**Raw data:**
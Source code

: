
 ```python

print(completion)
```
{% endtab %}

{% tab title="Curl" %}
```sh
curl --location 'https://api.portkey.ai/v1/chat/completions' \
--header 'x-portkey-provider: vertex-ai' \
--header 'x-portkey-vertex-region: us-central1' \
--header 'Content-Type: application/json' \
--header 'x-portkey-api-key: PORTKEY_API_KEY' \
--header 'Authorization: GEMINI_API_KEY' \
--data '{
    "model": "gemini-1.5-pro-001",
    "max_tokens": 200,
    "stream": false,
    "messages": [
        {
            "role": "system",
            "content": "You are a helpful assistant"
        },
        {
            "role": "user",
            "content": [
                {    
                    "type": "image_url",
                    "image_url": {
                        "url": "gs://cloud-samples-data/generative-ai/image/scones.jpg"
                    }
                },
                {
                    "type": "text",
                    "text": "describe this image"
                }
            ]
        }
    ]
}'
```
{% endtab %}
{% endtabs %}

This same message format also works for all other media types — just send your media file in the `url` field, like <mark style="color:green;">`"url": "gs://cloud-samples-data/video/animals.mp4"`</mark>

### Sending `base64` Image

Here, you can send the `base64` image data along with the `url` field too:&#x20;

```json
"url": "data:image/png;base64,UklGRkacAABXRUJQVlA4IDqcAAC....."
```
...
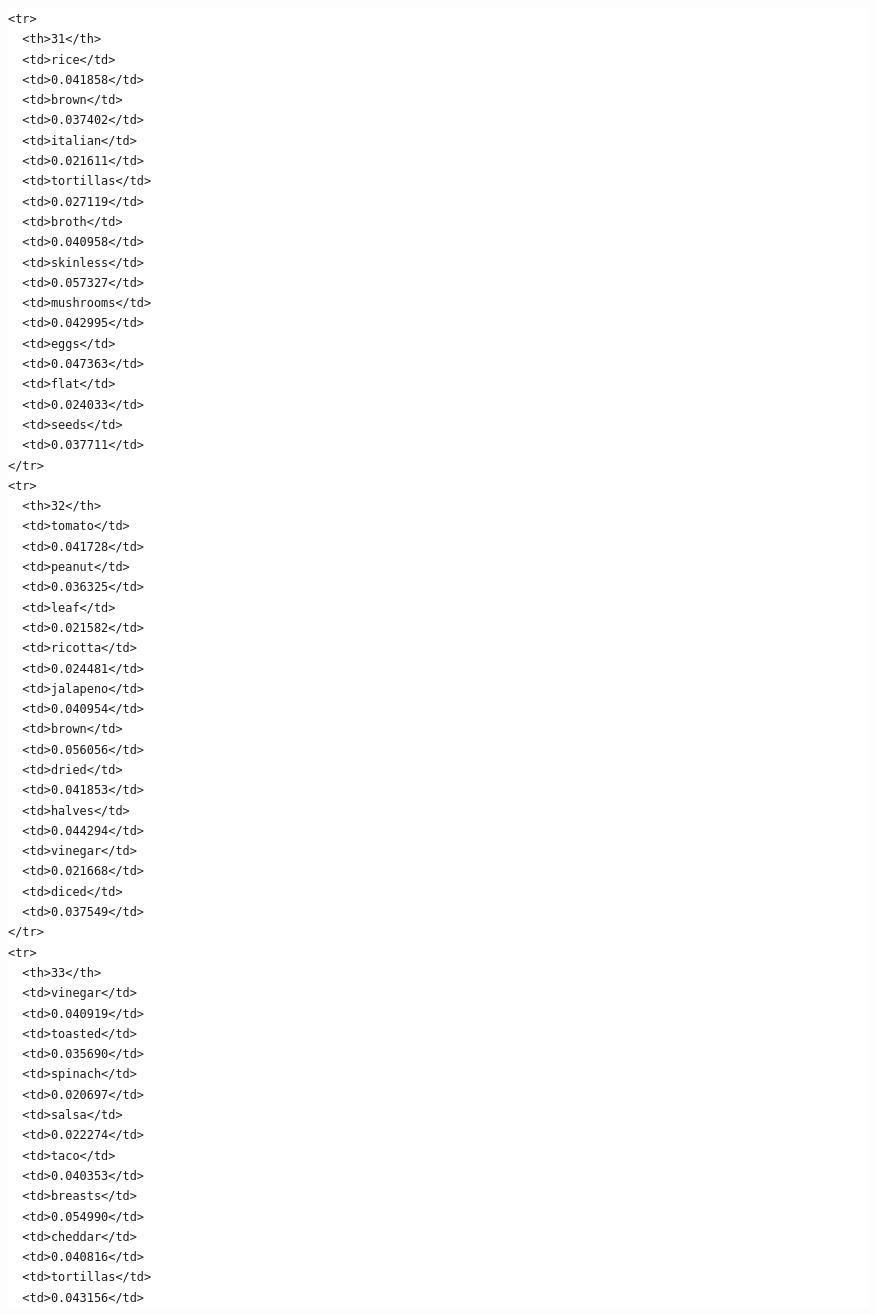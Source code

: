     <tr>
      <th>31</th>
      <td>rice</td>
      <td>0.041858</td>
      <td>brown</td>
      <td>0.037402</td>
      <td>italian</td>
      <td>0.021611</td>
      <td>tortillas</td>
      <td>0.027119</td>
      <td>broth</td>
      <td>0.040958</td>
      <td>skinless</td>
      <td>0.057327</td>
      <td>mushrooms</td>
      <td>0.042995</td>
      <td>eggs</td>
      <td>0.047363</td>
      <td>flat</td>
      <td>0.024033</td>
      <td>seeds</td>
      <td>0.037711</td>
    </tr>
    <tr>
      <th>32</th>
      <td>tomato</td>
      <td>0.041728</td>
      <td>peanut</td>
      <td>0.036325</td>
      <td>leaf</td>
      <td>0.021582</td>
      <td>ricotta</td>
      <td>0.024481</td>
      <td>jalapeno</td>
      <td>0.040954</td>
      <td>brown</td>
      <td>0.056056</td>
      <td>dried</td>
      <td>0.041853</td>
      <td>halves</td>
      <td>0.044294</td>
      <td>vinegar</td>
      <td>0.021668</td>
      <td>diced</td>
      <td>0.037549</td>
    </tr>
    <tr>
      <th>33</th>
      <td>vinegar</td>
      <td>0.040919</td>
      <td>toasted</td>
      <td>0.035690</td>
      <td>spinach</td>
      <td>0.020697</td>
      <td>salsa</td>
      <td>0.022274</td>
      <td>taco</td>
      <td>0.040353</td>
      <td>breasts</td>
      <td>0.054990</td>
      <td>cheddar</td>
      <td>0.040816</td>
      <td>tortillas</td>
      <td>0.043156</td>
---
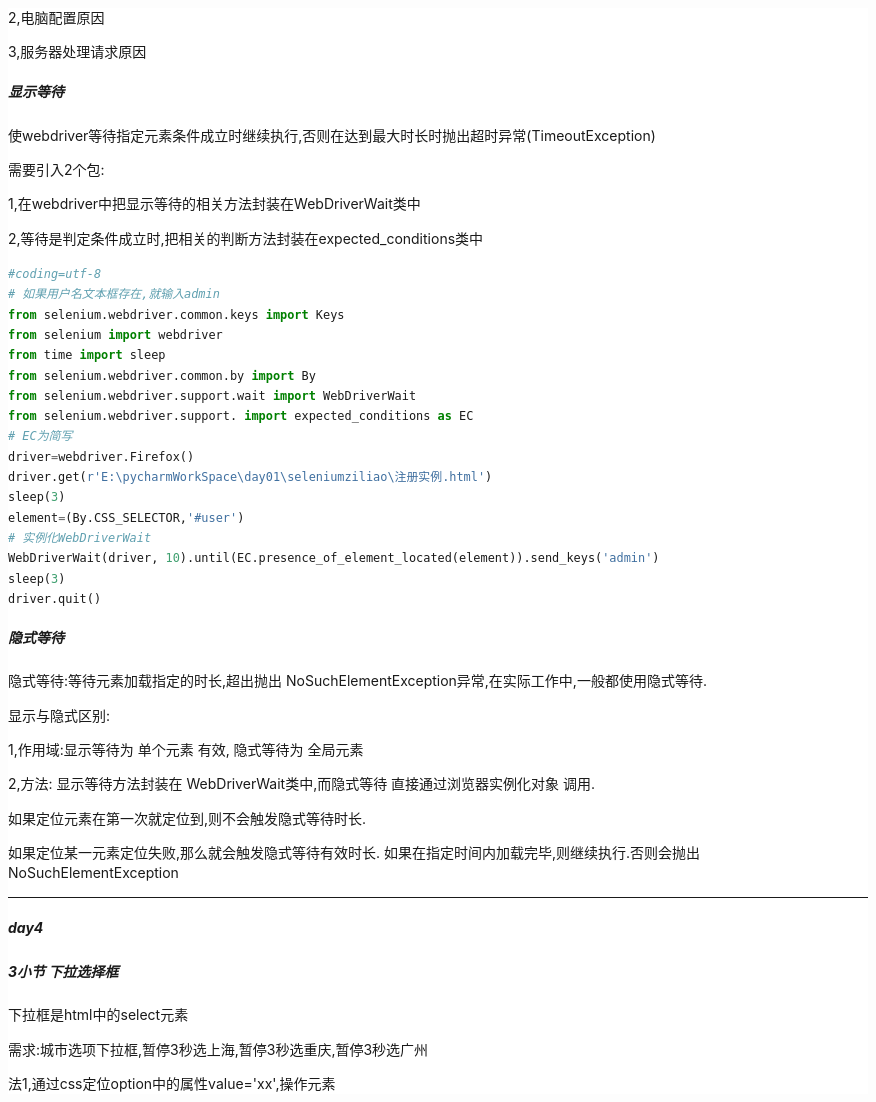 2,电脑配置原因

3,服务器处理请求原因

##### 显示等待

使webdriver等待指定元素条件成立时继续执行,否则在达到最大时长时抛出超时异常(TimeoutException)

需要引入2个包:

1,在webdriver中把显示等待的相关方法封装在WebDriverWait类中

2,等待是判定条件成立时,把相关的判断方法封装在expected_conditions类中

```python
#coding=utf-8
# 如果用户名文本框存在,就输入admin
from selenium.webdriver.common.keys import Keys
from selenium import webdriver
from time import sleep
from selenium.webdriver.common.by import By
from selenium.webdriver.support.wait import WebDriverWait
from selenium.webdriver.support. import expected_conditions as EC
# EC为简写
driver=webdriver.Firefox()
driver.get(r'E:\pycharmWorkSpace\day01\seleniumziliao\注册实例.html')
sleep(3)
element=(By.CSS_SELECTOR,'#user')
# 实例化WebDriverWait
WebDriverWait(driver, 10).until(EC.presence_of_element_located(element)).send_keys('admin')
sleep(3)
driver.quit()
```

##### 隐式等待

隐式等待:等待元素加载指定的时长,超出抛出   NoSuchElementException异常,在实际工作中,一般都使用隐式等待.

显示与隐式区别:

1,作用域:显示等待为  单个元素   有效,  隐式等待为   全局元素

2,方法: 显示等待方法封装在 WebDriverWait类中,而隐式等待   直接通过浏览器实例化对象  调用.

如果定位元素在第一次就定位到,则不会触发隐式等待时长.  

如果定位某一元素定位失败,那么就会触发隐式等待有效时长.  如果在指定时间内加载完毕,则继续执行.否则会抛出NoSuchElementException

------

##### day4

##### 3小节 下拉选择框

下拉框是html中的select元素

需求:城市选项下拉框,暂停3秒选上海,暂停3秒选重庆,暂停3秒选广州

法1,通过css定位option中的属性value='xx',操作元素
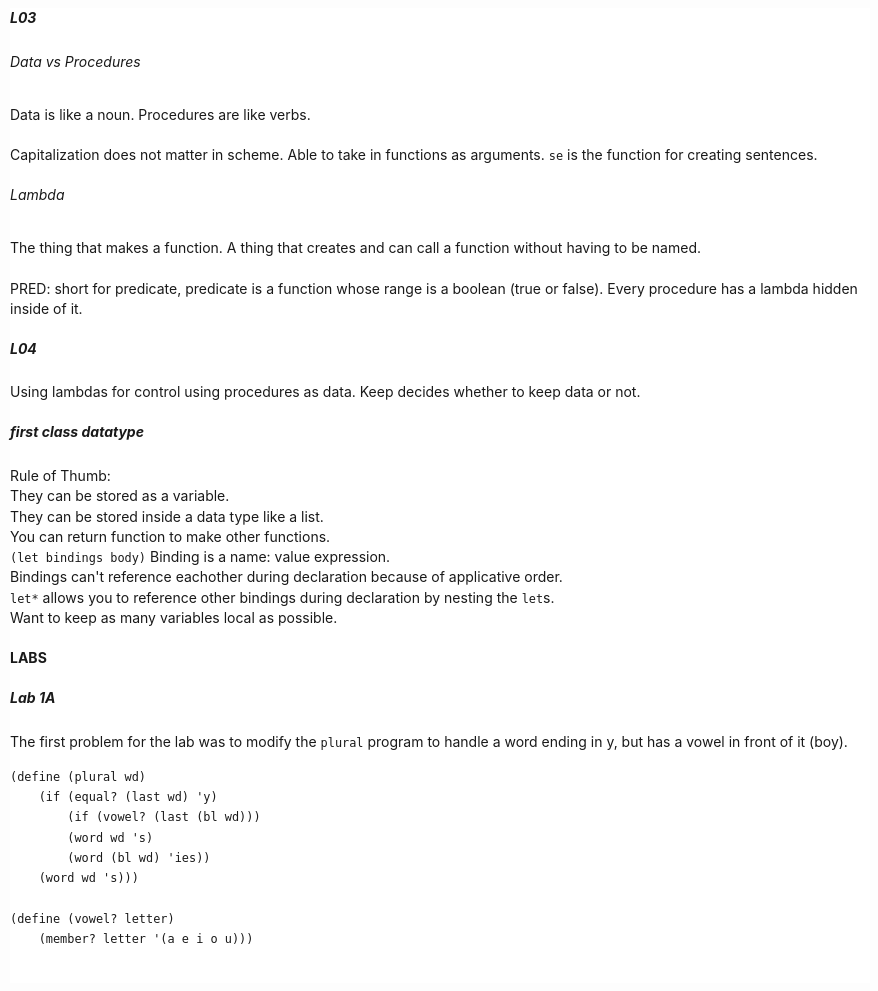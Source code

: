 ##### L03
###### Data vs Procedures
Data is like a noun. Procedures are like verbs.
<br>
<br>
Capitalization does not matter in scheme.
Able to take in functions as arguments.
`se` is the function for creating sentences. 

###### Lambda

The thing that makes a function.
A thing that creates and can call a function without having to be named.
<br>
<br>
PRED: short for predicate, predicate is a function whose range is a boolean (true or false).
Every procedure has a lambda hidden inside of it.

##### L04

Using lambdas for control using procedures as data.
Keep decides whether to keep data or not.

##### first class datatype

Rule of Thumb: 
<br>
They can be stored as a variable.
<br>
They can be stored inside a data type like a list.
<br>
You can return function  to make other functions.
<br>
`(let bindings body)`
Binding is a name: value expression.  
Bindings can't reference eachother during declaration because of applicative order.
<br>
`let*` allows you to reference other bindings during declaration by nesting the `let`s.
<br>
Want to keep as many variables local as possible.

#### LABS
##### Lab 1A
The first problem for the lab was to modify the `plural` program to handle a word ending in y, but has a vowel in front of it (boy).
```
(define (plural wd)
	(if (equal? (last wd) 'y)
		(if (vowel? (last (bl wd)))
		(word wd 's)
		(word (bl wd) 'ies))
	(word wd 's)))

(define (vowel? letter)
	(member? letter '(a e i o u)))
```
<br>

**What is expected:**
Give the number of lines above in which the word "that" occurs, with nothing else.

**Finished task:**
2